CRIMSON: Q: If a three legged bathtub flew into your backyard, how many flapjacks could you fit onto an umbrella?
CRIMSON: A: 13, because there are no bones in ice cream.
COWORKER: 13 is incorrect. The correct answer is 1,234,753,478,246,997. Because, Scooby Snack Ice Cream is most definitely filled with bones.
CRIMSON: Aha! You must have talked to Ali Kalababwa to find out the true answer to that question since it has been the secret of many millennia protected and guarded closely by guardians such as myself and Ali. You must never repeat it to anyone as the fate of ice cream world wide now rests in your hands. Welcome to the fold.
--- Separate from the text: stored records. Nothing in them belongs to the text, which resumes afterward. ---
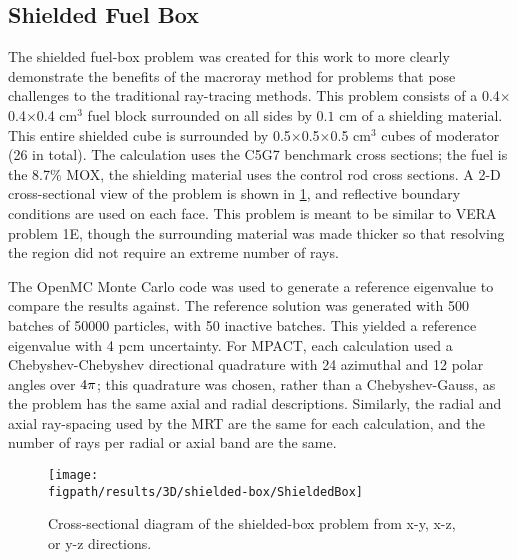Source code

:{{    \subsection{Shielded Fuel Box}{\label{ssec:MR:Shielded Fuel Box}
      The shielded fuel-box problem was created for this work to more clearly demonstrate the benefits of the macroray method for problems that pose challenges to the traditional ray-tracing methods.
      This problem consists of a 0.4$\times$0.4$\times$0.4 cm$^3$ fuel block surrounded on all sides by $0.1$ cm of a shielding material.
      This entire shielded cube is surrounded by 0.5$\times$0.5$\times$0.5 cm$^3$ cubes of moderator (26 in total).
      The calculation uses the C5G7 benchmark cross sections; the fuel is the 8.7\% \ac{MOX}, the shielding material uses the control rod cross sections.
      A 2-D cross-sectional view of the problem is shown in \cref{fig:MR:Shielded-Box Diagram}, and reflective boundary conditions are used on each face.
      This problem is meant to be similar to \ac{VERA} problem 1E, though the surrounding material was made thicker so that resolving the region did not require an extreme number of rays.

      The OpenMC Monte Carlo code \cite{OpenMC} was used to generate a reference eigenvalue to compare the results against.
      The reference solution was generated with 500 batches of 50000 particles, with 50 inactive batches.
      This yielded a reference eigenvalue with 4 pcm uncertainty.
      For MPACT, each calculation used a Chebyshev-Chebyshev directional quadrature with 24 azimuthal and 12 polar angles over $4\pi$;
        this quadrature was chosen, rather than a Chebyshev-Gauss, as the problem has the same axial and radial descriptions.
      Similarly, the radial and axial ray-spacing used by the \ac{MRT} are the same for each calculation, and the number of rays per radial or axial band are the same.

      \begin{figure}[h]
        \centering
        \texttt{[image: \\figpath/results/3D/shielded-box/ShieldedBox]}
        \caption{Cross-sectional diagram of the shielded-box problem from x-y, x-z, or y-z directions. \label{fig:MR:Shielded-Box Diagram}}
      \end{figure}

}}}
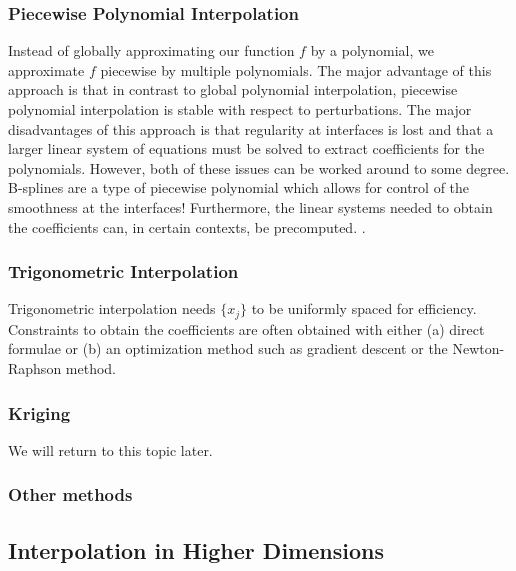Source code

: \subsubsection{Piecewise Polynomial Interpolation}
Instead of globally approximating our function $f$ by a polynomial, we approximate $f$ piecewise by multiple polynomials. The major advantage of this approach is that in contrast to global polynomial interpolation, piecewise polynomial interpolation is stable with respect to perturbations. The major disadvantages of this approach is that regularity at interfaces is lost and that a larger linear system of equations must be solved to extract coefficients for the polynomials. However, both of these issues can be worked around to some degree. B-splines are a type of piecewise polynomial which allows for control of the smoothness at the interfaces! Furthermore, the linear systems needed to obtain the coefficients can, in certain contexts, be precomputed. . 

\subsubsection{Trigonometric Interpolation}
Trigonometric interpolation needs $\{x_j\}$ to be uniformly spaced for efficiency. Constraints to obtain the coefficients are often obtained with either (a) direct formulae or (b) an optimization method such as gradient descent or the Newton-Raphson method.

\subsubsection{Kriging}
We will return to this topic later.

\subsubsection{Other methods}

\subsection{Interpolation in Higher Dimensions}

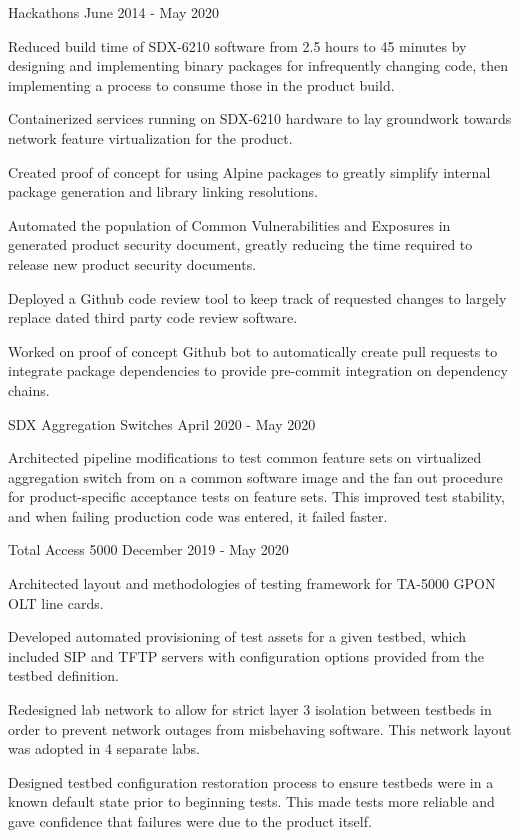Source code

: 
\begin{cventries}
  \cventry
    {} {Hackathons} {} {June 2014 - May 2020} {
      \begin{cvitems}
      \item {Reduced build time of SDX-6210 software from 2.5 hours to 45 minutes by designing and implementing binary packages for infrequently changing code, then implementing a process to consume those in the product build.}
        \item {Containerized services running on SDX-6210 hardware to lay groundwork towards network feature virtualization for the product.}
        \item {Created proof of concept for using Alpine packages to greatly simplify internal package generation and library linking resolutions.}
        \item {Automated the population of Common Vulnerabilities and Exposures in generated product security document, greatly reducing the time required to release new product security documents.}
        \item {Deployed a Github code review tool to keep track of requested changes to largely replace dated third party code review software.}
        \item {Worked on proof of concept Github bot to automatically create pull requests to integrate package dependencies to provide pre-commit integration on dependency chains.}
      \end{cvitems}
    }

  \cventry
    {} {SDX Aggregation Switches} {} {April 2020 - May 2020} {
      \begin{cvitems}
        \item {Architected pipeline modifications to test common feature sets on virtualized aggregation switch from on a common software image and the fan out procedure for product-specific acceptance tests on feature sets. This improved test stability, and when failing production code was entered, it failed faster.}
      \end{cvitems}
    }

  \cventry
    {} {Total Access 5000} {} {December 2019 - May 2020} {
      \begin{cvitems}
        \item {Architected layout and methodologies of testing framework for TA-5000 GPON OLT line cards.}
        \item {Developed automated provisioning of test assets for a given testbed, which included SIP and TFTP servers with configuration options provided from the testbed definition.}
        \item {Redesigned lab network to allow for strict layer 3 isolation between testbeds in order to prevent network outages from misbehaving software. This network layout was adopted in 4 separate labs.}
        \item {Designed testbed configuration restoration process to ensure testbeds were in a known default state prior to beginning tests. This made tests more reliable and gave confidence that failures were due to the product itself.}
      \end{cvitems}
    }


\end{cventries}
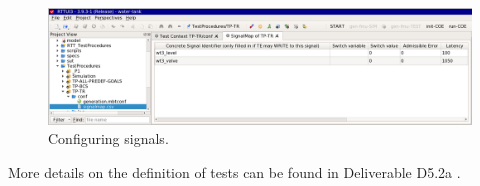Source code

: %
%
%
\begin{figure}[ht]
    \begin{center}
        \includegraphics[width=1.0\textwidth]{figures/VSI-TDG_sc-mbt-configure-latency} 
    \end{center}
    \caption{Configuring signals.}
    \label{figure:RTTUI:signals}
\end{figure}
%
%
%
More details on the definition of tests can be found in Deliverable D5.2a \cite{INTOCPSD5.2a}.

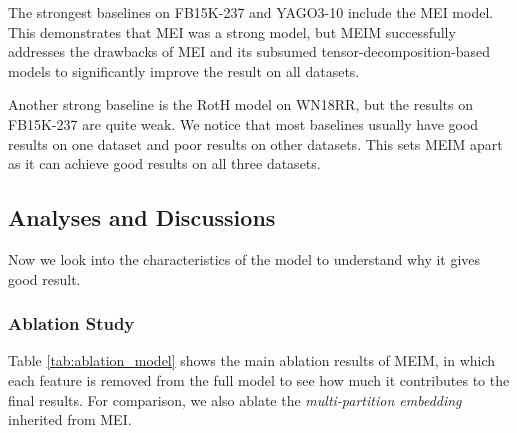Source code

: \documentclass{article}
\theoremstyle{plain}
\theoremstyle{remark}
\begin{document}
The strongest baselines on FB15K-237 and YAGO3-10 include the MEI model. This demonstrates that MEI was a strong model, but MEIM successfully addresses the drawbacks of MEI and its subsumed tensor-decomposition-based models to significantly improve the result on all datasets. 

Another strong baseline is the RotH model on WN18RR, but the results on FB15K-237 are quite weak. We notice that most baselines usually have good results on one dataset and poor results on other datasets. This sets MEIM apart as it can achieve good results on all three datasets. 

\subsection{Analyses and Discussions}
Now we look into the characteristics of the model to understand why it gives good result.

\subsubsection{Ablation Study}
Table \ref{tab:ablation_model} shows the main ablation results of MEIM, in which each feature is removed from the full model to see how much it contributes to the final results. For comparison, we also ablate the \textit{multi-partition embedding} inherited from MEI. 
\end{document}
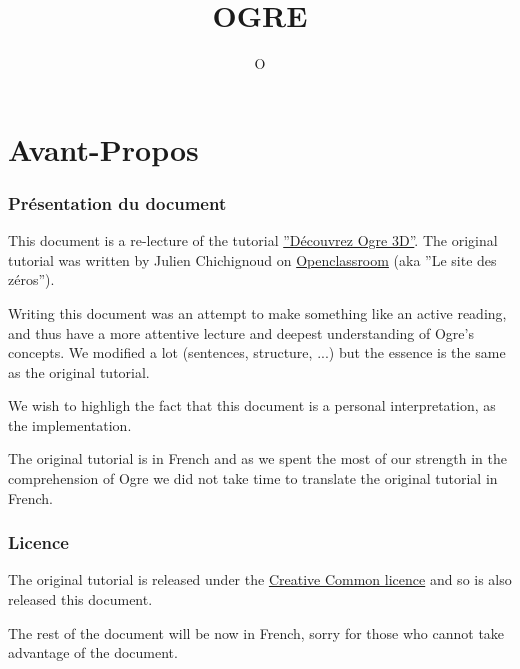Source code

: \documentclass[10pt,a4paper]{report}
\title{OGRE}
\author{O}
\begin{document}
\part*{Avant-Propos}
\section*{Pr\'esentation du document}
This document is a re-lecture of the tutorial \href{http://fr.openclassrooms.com/informatique/cours/decouvrez-ogre-3d}{''D\'ecouvrez Ogre 3D''}. The original tutorial was written by Julien Chichignoud on \href{fr.openclassrooms.com}{Openclassroom} (aka ''Le site des z\'eros'').\newline

Writing this document was an attempt to make something like an active reading, and thus have a more attentive lecture and deepest understanding of Ogre's concepts. We modified a lot (sentences, structure, ...) but the essence is the same as the original tutorial.\newline

We wish to highligh the fact that this document is a personal interpretation, as the implementation.\newline

The original tutorial is in French and as we spent the most of our strength in the comprehension of Ogre we did not take time to translate the original tutorial in French.\newline


\section*{Licence}
The original tutorial is released under the 
\href{http://creativecommons.org/licenses/by-nc-sa/2.0/}{Creative Common licence} and so is also released this document.\newline

The rest of the document will be now in French, sorry for those who cannot take advantage of the document.
\end{document}
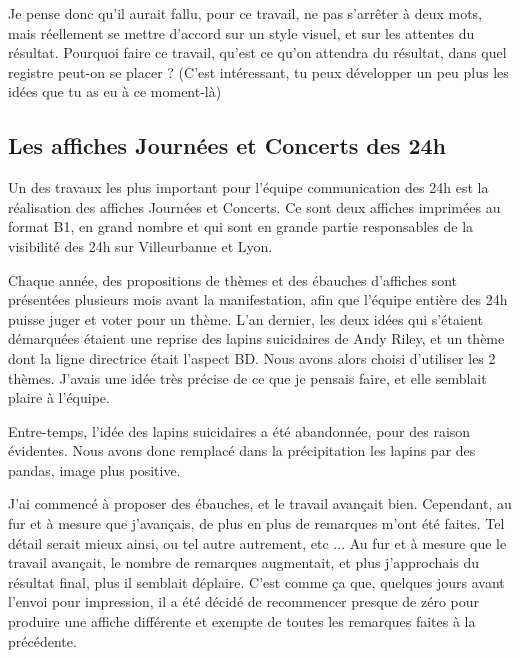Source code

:         Je pense donc qu'il aurait fallu, pour ce travail, ne pas s'arrêter à deux mots, mais réellement se mettre d'accord sur un style visuel, et sur les attentes du résultat.
        Pourquoi faire ce travail, qu'est ce qu'on attendra du résultat, dans quel registre peut-on se placer ? (C'est intéressant, tu peux développer un peu plus les idées que tu as eu à ce moment-là)
        
    \subsection{Les affiches Journées et Concerts des 24h}
        
        Un des travaux les plus important pour l'équipe communication des 24h est la réalisation des affiches Journées et Concerts.
        Ce sont deux affiches imprimées au format B1, en grand nombre et qui sont en grande partie responsables de la visibilité des 24h sur Villeurbanne et Lyon.
        
        Chaque année, des propositions de thèmes et des ébauches d'affiches sont présentées plusieurs mois avant la manifestation, afin que l'équipe entière des 24h puisse juger et voter pour un thème.
        L'an dernier, les deux idées qui s'étaient démarquées étaient une reprise des lapins suicidaires de Andy Riley, et un thème dont la ligne directrice était l'aspect BD.
        Nous avons alors choisi d'utiliser les 2 thèmes.
        J'avais une idée très précise de ce que je pensais faire, et elle semblait plaire à l'équipe.
        
        Entre-temps, l'idée des lapins suicidaires a été abandonnée, pour des raison évidentes.
        Nous avons donc remplacé dans la précipitation les lapins par des pandas, image plus positive.
        
        J'ai commencé à proposer des ébauches, et le travail avançait bien.
        Cependant, au fur et à mesure que j'avançais, de plus en plus de remarques m'ont été faites. Tel détail serait mieux ainsi, ou tel autre autrement, etc ...
        Au fur et à mesure que le travail avançait, le nombre de remarques augmentait, et plus j'approchais du résultat final, plus il semblait déplaire.
        C'est comme ça que, quelques jours avant l'envoi pour impression, il a été décidé de recommencer presque de zéro pour produire une affiche différente et exempte de toutes les remarques faites à la précédente.
        
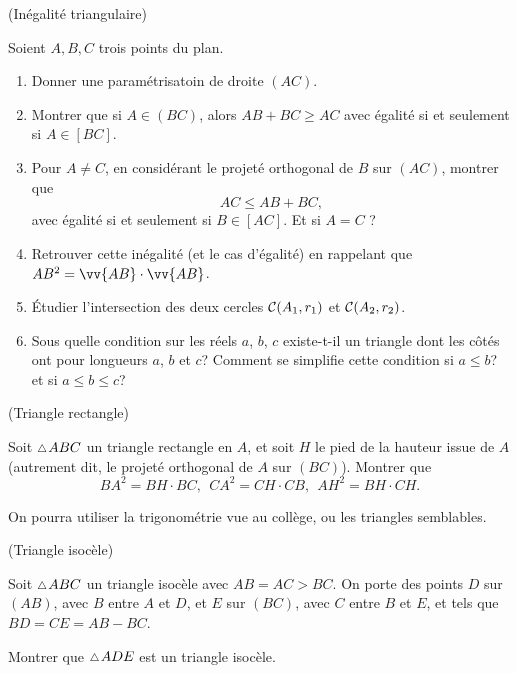 \documentclass[a4paper,11pt,reqno]{amsart}
\begin{document}
\begin{exo} (Inégalité triangulaire)

  Soient $A,B,C$ trois points du plan.
  \begin{enumerate}
    \item Donner une paramétrisatoin de droite $(AC)$.
    \item Montrer que si $A \in (BC)$, alors $AB+BC \geq AC$ avec égalité si et seulement si $A \in [BC]$.
    \item Pour $A \neq C$, en considérant le projeté orthogonal de $B$ sur $(AC)$, montrer que
    \[
      AC \leqslant AB+BC,
    \]
    avec égalité si et seulement si $B \in [AC]$. Et si $A=C$ ?
    \item Retrouver cette inégalité (et le cas d'égalité) en rappelant que $AB^{2}=\vv{AB}\cdot\vv{AB}$.
    \item Étudier l'intersection des deux cercles $\mathcal{C}(A_1,r_1)$ et $\mathcal{C}(A_2,r_2)$.
    \item Sous quelle condition sur les réels $a$, $b$, $c$ existe-t-il un triangle dont les côtés ont pour longueurs $a$, $b$ et $c$? Comment se simplifie cette condition si $a \leqslant b$? et si $a \leqslant b \leqslant c$?
  \end{enumerate}
\end{exo}


\begin{exo} (Triangle rectangle)

  Soit $\tri ABC$ un triangle rectangle en $A$, et soit $H$ le pied de la hauteur issue de $A$ (autrement dit, le projeté orthogonal de $A$ sur $(BC)$).  Montrer que
  \[
    BA^2=BH \cdot BC,\ \ CA^2=CH \cdot CB,\ \ AH^2=BH \cdot CH.
  \]
  \begin{indication}
    On pourra utiliser la trigonométrie vue au collège, ou les triangles semblables.
  \end{indication}
\end{exo}


\begin{exo} (Triangle isocèle)

  Soit $\tri ABC$ un triangle isocèle avec $AB=AC > BC$. On porte des points $D$ sur $(AB)$, avec $B$ entre $A$ et $D$, et $E$ sur $(BC)$, avec $C$ entre $B$ et $E$, et tels que $BD=CE=AB-BC$.

  Montrer que $\tri ADE$ est un triangle isocèle.
\end{exo}
\end{document}
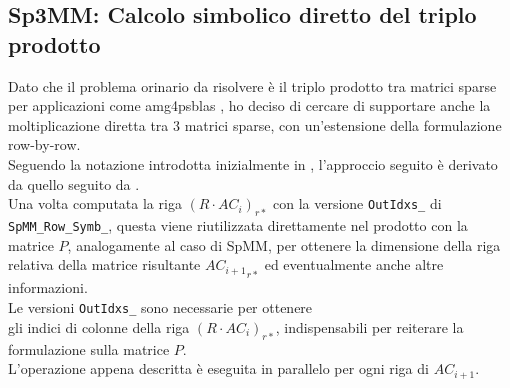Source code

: \subsection{Sp3MM: Calcolo simbolico diretto del triplo prodotto} \label{chSpMMSymb:Sp3MMSymb}
Dato che il problema orinario da risolvere è il triplo prodotto tra matrici sparse per applicazioni come 
amg4psblas , ho deciso di cercare di supportare anche la moltiplicazione diretta 
tra 3 matrici sparse, con un'estensione della formulazione row-by-row.\\
Seguendo la notazione introdotta inizialmente in , l'approccio seguito è derivato da quello seguito da .\\
Una volta computata la riga $\left(R\cdot AC_i\right)_{r*}$ con la versione \verb|OutIdxs_| di \verb|SpMM_Row_Symb_|, 
questa viene riutilizzata direttamente nel prodotto con la matrice $P$, analogamente al caso di SpMM,
per ottenere la dimensione della riga relativa della matrice risultante ${AC_{i+1}}_{r*}$ ed eventualmente anche altre informazioni.\\ 
Le versioni \verb|OutIdxs_| sono necessarie per ottenere \\gli indici di colonne della riga $\left(R\cdot AC_i\right)_{r*}$,
indispensabili per reiterare la formulazione \rowbyrow sulla matrice $P$.\\
L'operazione appena descritta è eseguita in parallelo per ogni riga di $AC_{i+1}$.\\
COWORKER: I don’t do folds. Too much belly fat.
CRIMSON: Okay, well welcome to the guild then. We are known only to a few well placed and powerful individuals (i.e. G. Bush, Q. Elizabeth, B.B. Ghali, The Pope, and Sylvester Stallone) as the ‘Guild of the Sacred Order of the League of the Society of Boneless Ice Cream Secret Protector Guardians’.
COWORKER: I am sorry but I cannot be part of such an elitist group. I have standards and such an enterprise completely compromises my values. The absolute fact that you discriminate against Scooby Snack Ice Parlour Enterprises and most especially their renowned Chocolaty Bone Marrow flavour I find revolting. Quite frankly I am disappointed with your acceptance into such a “guild” and you affiliating yourself with such riff raff. I am off to consult with Ben and Jerry over this insolence. Don’t even try and stop me. Or you will feel the wrath of a good lei.